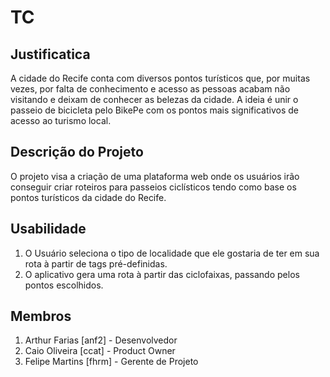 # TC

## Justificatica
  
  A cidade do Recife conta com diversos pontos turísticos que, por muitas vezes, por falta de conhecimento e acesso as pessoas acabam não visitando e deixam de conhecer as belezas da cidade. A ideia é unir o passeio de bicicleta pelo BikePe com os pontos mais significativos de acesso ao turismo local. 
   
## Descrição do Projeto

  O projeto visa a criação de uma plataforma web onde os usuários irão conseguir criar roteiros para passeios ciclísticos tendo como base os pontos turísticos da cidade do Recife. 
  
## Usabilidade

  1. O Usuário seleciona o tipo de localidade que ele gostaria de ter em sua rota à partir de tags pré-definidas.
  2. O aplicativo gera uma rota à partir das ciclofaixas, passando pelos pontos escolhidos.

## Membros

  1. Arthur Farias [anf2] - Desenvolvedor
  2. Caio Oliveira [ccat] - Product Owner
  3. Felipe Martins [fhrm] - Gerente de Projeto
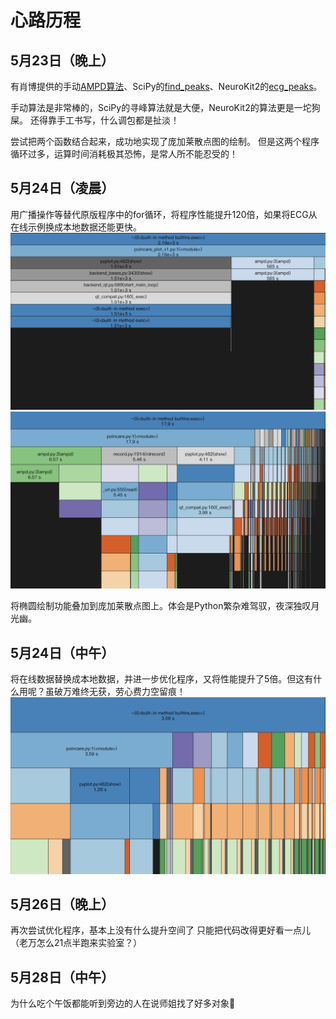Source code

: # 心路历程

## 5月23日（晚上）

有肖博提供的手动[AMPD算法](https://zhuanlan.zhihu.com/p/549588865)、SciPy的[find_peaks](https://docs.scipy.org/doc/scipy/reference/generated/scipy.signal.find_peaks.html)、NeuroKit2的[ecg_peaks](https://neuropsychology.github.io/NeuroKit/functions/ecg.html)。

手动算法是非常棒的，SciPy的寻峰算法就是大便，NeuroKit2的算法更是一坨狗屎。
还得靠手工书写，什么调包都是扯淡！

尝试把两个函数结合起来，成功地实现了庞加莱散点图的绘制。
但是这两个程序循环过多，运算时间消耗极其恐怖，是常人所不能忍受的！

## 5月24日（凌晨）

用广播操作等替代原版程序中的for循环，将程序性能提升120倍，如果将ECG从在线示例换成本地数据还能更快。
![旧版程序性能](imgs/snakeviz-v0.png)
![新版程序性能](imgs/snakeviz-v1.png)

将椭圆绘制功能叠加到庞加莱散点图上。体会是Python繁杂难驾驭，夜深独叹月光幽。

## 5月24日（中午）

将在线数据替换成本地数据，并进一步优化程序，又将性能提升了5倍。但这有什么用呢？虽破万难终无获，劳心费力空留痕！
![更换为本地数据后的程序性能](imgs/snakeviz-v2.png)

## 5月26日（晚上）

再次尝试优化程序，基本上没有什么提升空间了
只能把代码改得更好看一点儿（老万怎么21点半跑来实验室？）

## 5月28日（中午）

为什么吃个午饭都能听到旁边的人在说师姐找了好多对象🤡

-*-*-

PROBLEM: Omit the pictures and retype exactly the lines from the one containing "2. Caio Oliveira [ccat] - Product Owner" through the end of the entries above.

EXERCISE SOLUTION:
  2. Caio Oliveira [ccat] - Product Owner
  3. Felipe Martins [fhrm] - Gerente de Projeto
Source code

: # 心路历程

## 5月23日（晚上）

有肖博提供的手动[AMPD算法](https://zhuanlan.zhihu.com/p/549588865)、SciPy的[find_peaks](https://docs.scipy.org/doc/scipy/reference/generated/scipy.signal.find_peaks.html)、NeuroKit2的[ecg_peaks](https://neuropsychology.github.io/NeuroKit/functions/ecg.html)。

手动算法是非常棒的，SciPy的寻峰算法就是大便，NeuroKit2的算法更是一坨狗屎。
还得靠手工书写，什么调包都是扯淡！

尝试把两个函数结合起来，成功地实现了庞加莱散点图的绘制。
但是这两个程序循环过多，运算时间消耗极其恐怖，是常人所不能忍受的！

## 5月24日（凌晨）

用广播操作等替代原版程序中的for循环，将程序性能提升120倍，如果将ECG从在线示例换成本地数据还能更快。
![旧版程序性能](imgs/snakeviz-v0.png)
![新版程序性能](imgs/snakeviz-v1.png)

将椭圆绘制功能叠加到庞加莱散点图上。体会是Python繁杂难驾驭，夜深独叹月光幽。

## 5月24日（中午）

将在线数据替换成本地数据，并进一步优化程序，又将性能提升了5倍。但这有什么用呢？虽破万难终无获，劳心费力空留痕！
![更换为本地数据后的程序性能](imgs/snakeviz-v2.png)

## 5月26日（晚上）

再次尝试优化程序，基本上没有什么提升空间了
只能把代码改得更好看一点儿（老万怎么21点半跑来实验室？）

## 5月28日（中午）

为什么吃个午饭都能听到旁边的人在说师姐找了好多对象🤡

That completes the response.